Latest News

Jeff Bezos to Ride on Blue Origin’s First Human Space Flight Next Month

By Jeffrey Hill | June 7, 2021
      The Blue Origin team celebrates with founder Jeff Bezos at the site of the New Shepard rocket booster landing.

      The Blue Origin team celebrates with founder Jeff Bezos at the site of the New Shepard rocket booster landing. Photo: Blue Origin

      If all goes according to plan, Jeff Bezos will be the first of the so-called “space billionaires” to actually ride on his own rocket to space. The Blue Origin founder and owner announced Monday that he will ride as a passenger on the company’s first crewed New Shepard rocket launch, currently scheduled for July 20. The world’s richest person (at the time of this reporting) and founder of Amazon will join the winner of an open auction and his brother, Mark Bezos, on the flight.

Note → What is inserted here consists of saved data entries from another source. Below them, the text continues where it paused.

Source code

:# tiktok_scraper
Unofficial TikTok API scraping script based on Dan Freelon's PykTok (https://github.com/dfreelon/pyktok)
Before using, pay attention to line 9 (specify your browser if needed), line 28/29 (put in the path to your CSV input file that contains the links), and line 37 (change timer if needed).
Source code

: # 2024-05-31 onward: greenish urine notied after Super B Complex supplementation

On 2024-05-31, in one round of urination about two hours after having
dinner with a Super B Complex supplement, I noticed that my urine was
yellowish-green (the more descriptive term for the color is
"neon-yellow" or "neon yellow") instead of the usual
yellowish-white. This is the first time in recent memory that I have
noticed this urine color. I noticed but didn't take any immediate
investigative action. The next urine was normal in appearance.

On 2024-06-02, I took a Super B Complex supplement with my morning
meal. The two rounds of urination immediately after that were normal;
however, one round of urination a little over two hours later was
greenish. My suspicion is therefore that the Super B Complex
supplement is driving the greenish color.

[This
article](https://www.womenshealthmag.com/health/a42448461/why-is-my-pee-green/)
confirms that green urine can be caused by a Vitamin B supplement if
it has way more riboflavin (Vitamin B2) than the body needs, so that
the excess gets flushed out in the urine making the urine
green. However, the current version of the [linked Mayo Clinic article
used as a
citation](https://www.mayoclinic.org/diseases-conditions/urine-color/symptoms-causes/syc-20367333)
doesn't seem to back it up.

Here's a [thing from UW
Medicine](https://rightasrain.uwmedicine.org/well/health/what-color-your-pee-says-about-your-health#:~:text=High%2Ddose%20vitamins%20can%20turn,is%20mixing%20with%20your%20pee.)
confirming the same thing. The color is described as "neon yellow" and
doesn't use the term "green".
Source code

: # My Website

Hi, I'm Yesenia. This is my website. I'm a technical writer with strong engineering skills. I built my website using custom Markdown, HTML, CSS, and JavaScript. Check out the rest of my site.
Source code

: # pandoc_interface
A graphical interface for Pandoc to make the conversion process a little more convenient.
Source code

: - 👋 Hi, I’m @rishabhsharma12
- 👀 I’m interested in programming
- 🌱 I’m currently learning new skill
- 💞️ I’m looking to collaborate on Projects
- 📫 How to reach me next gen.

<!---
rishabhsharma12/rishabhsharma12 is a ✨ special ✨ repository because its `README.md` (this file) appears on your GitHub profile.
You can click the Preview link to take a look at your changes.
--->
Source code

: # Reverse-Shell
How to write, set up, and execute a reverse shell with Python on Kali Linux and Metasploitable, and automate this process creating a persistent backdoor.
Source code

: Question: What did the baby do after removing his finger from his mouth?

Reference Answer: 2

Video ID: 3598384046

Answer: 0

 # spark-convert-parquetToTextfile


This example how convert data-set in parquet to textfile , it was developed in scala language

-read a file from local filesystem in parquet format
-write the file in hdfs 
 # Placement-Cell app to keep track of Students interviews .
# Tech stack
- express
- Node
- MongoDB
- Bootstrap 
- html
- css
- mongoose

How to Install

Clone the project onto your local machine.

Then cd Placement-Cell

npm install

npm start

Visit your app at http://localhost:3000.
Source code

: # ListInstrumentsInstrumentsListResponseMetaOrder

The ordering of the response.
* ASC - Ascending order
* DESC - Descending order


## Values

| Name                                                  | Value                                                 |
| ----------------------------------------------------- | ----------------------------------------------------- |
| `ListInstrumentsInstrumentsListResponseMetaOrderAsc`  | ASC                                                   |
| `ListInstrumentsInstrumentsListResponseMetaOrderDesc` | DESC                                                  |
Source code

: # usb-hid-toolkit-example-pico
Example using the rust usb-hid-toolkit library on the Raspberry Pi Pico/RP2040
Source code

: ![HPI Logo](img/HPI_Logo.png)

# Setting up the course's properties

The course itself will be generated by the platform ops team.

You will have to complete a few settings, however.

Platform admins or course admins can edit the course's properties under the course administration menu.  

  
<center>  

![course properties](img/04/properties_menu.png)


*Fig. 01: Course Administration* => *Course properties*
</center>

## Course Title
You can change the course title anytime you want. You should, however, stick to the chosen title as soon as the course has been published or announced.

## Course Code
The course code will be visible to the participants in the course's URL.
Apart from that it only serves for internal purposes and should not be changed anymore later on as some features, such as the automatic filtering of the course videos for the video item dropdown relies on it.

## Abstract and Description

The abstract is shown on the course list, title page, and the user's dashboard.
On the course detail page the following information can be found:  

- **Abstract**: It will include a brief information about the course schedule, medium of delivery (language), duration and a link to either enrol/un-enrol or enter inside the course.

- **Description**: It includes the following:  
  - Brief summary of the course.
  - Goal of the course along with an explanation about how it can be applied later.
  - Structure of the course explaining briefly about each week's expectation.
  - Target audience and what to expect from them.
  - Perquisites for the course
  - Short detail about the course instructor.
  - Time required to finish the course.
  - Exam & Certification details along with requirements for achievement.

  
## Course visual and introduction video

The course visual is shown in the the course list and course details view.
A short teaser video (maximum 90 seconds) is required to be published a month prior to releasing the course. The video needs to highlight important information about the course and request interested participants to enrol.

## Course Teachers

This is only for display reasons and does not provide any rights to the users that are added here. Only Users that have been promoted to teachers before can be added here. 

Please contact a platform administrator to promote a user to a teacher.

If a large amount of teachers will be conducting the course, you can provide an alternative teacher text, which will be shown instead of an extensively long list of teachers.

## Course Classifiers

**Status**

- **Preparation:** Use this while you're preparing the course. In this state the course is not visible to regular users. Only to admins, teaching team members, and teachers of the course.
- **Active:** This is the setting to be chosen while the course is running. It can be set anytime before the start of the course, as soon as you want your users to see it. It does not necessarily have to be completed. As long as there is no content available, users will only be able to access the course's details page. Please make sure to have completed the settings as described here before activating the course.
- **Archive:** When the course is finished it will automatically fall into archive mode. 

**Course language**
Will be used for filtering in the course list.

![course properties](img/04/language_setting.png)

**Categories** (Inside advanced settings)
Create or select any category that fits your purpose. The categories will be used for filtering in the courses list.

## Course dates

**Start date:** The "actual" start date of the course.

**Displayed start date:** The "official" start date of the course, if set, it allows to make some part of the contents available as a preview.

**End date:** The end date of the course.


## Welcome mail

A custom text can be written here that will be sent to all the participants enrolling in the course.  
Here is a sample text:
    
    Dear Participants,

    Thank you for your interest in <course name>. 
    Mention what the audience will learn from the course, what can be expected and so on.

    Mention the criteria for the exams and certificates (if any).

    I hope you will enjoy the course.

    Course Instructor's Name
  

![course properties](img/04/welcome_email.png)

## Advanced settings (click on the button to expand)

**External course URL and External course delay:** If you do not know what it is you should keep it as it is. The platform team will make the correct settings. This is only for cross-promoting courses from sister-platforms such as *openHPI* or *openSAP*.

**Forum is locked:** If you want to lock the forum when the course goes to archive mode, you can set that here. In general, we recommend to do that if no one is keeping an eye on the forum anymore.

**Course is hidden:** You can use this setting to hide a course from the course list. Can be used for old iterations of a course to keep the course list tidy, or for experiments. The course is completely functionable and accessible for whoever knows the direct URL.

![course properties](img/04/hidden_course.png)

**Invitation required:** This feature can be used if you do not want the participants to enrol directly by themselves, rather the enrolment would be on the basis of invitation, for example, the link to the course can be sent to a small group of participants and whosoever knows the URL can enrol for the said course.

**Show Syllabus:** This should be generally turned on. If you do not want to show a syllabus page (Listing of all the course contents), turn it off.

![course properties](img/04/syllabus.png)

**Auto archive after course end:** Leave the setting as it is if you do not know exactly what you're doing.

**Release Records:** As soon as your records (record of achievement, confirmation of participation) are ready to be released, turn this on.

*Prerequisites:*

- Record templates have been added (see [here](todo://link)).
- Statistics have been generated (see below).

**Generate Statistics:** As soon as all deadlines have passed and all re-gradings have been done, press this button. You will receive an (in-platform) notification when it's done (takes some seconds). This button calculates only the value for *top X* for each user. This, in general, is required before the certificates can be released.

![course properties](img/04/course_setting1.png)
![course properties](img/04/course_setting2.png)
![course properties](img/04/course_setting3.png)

      The auction for a seat on Blue Origin’s first human space flight is currently underway, nearing $3 million with approximately 6,000 participants from 143 countries. Sealed online bidding took place in May and live bidding will conclude with an online auction on June 12. Blue Origin said that anyone interested in bidding in the live auction must register on the company’s website by June 10.

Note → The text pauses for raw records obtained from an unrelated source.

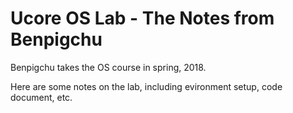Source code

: # Ucore OS Lab - The Notes from Benpigchu

Benpigchu takes the OS course in spring, 2018.

Here are some notes on the lab, including evironment setup, code document, etc.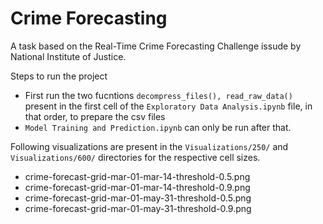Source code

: # Crime Forecasting

A task based on the Real-Time Crime Forecasting Challenge issude by National Institute of Justice.

Steps to run the project

- First run the two fucntions `decompress_files(), read_raw_data()` present in the first cell of the `Exploratory Data Analysis.ipynb` file, in that order, to prepare the csv files
- `Model Training and Prediction.ipynb` can only be run after that.

Following visualizations are present in the `Visualizations/250/` and `Visualizations/600/` directories for the respective cell sizes.

- crime-forecast-grid-mar-01-mar-14-threshold-0.5.png
- crime-forecast-grid-mar-01-mar-14-threshold-0.9.png
- crime-forecast-grid-mar-01-may-31-threshold-0.5.png
- crime-forecast-grid-mar-01-may-31-threshold-0.9.png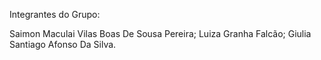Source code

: Integrantes do Grupo:

Saimon Maculai Vilas Boas De Sousa Pereira;
Luiza Granha Falcão;
Giulia Santiago Afonso Da Silva.
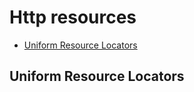 # Http resources

- [Uniform Resource Locators](#uniform-resource-locators)

## Uniform Resource Locators

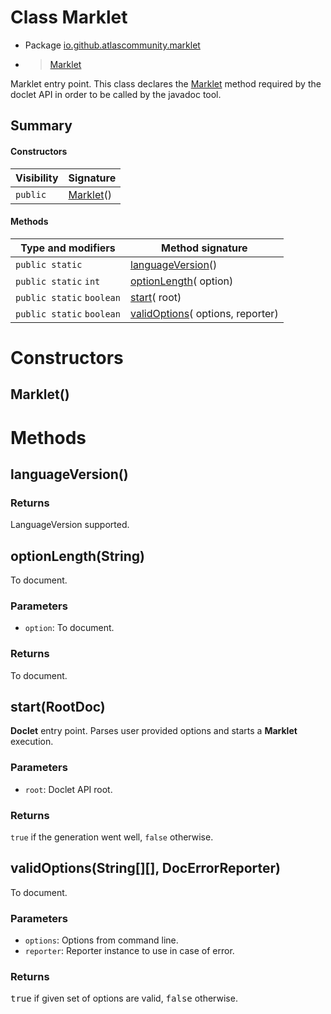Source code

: # Class Marklet

* Package [io.github.atlascommunity.marklet](Index.md)
*  > [Marklet](Marklet.md)

Marklet entry point. This class declares the [Marklet](Marklet.md) method required by the
 doclet API in order to be called by the javadoc tool.


## Summary
#### Constructors
| Visibility | Signature |
| --- | --- |
| `public` | [Marklet](#marklet)() |

#### Methods
| Type and modifiers | Method signature |
| --- | --- |
| `public static`  | [languageVersion](#languageversion)() |
| `public static` `int` | [optionLength](#optionlengthstring)( option) |
| `public static` `boolean` | [start](#startrootdoc)( root) |
| `public static` `boolean` | [validOptions](#validoptionsstring-docerrorreporter)( options,  reporter) |



# Constructors
## Marklet()





# Methods
## languageVersion()


### **Returns**
LanguageVersion supported.



## optionLength(String)
To document.

### **Parameters**
* `option`: To document.

### **Returns**
To document.



## start(RootDoc)
**Doclet** entry point. Parses user provided options and starts a **Marklet** execution.

### **Parameters**
* `root`: Doclet API root.

### **Returns**
``true`` if the generation went well, ``false`` otherwise.



## validOptions(String[][], DocErrorReporter)
To document.

### **Parameters**
* `options`: Options from command line.
* `reporter`: Reporter instance to use in case of error.

### **Returns**
<tt>true</tt> if given set of options are valid, <tt>false</tt> otherwise.




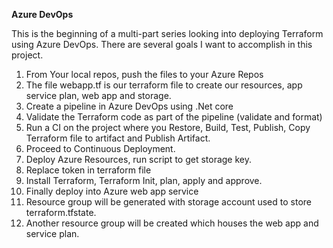 ﻿**Azure DevOps**

This is the beginning of a multi-part series looking into deploying Terraform using Azure DevOps. There are several goals I want to accomplish in this project.

1. From Your local repos, push the files to your Azure Repos
1. The file webapp.tf is our terraform file to create our resources, app service plan, web app and storage.
1. Create a pipeline in Azure DevOps using .Net core
1. Validate the Terraform code as part of the pipeline (validate and format)
1. Run a CI on the project where you Restore, Build, Test, Publish, Copy Terraform file to artifact and Publish Artifact.
1. Proceed to Continuous Deployment.
1. Deploy Azure Resources, run script to get storage key.
1. Replace token in terraform file
1. Install Terraform, Terraform Init, plan, apply and approve.
1. Finally deploy into Azure web app service 
1. Resource group will be generated with storage account used to store terraform.tfstate.
1. Another resource group will be created which houses the web app and service plan.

      Blue Origin said the winning bid amount will be donated to Blue Origin’s foundation, Club for the Future, which Bezos revealed at SATELLITE 2019 as a “mission is to inspire future generations to pursue careers in STEM and to help invent the future of life in space.”

      Bezos is volunteering to be a passenger on the New Shepard rocket at a relatively early stage in its development. The company just recently conducted the New Shepard rocket and crew capsule’s verification launch in April. Virgin’s Richard Branson has expressed a desire to ride on Virgin Galactic‘s SpaceShip Two space tourism vehicle, but has yet to set a definite date. SpaceX‘s Elon Musk has also said he would eventually like to go to space, but hasn’t committed to a specific launch.

      This past February, Bezos made a surprise announcement that he was stepping down as CEO of Amazon — a role he has held since founding the company in 1993. Bezos stated that he wished to spend more time focusing on Blue Origin after he leaves Amazon in the hands of new CEO Andy Jassy, the current lead executive of Amazon Web Services, in the third quarter of this year.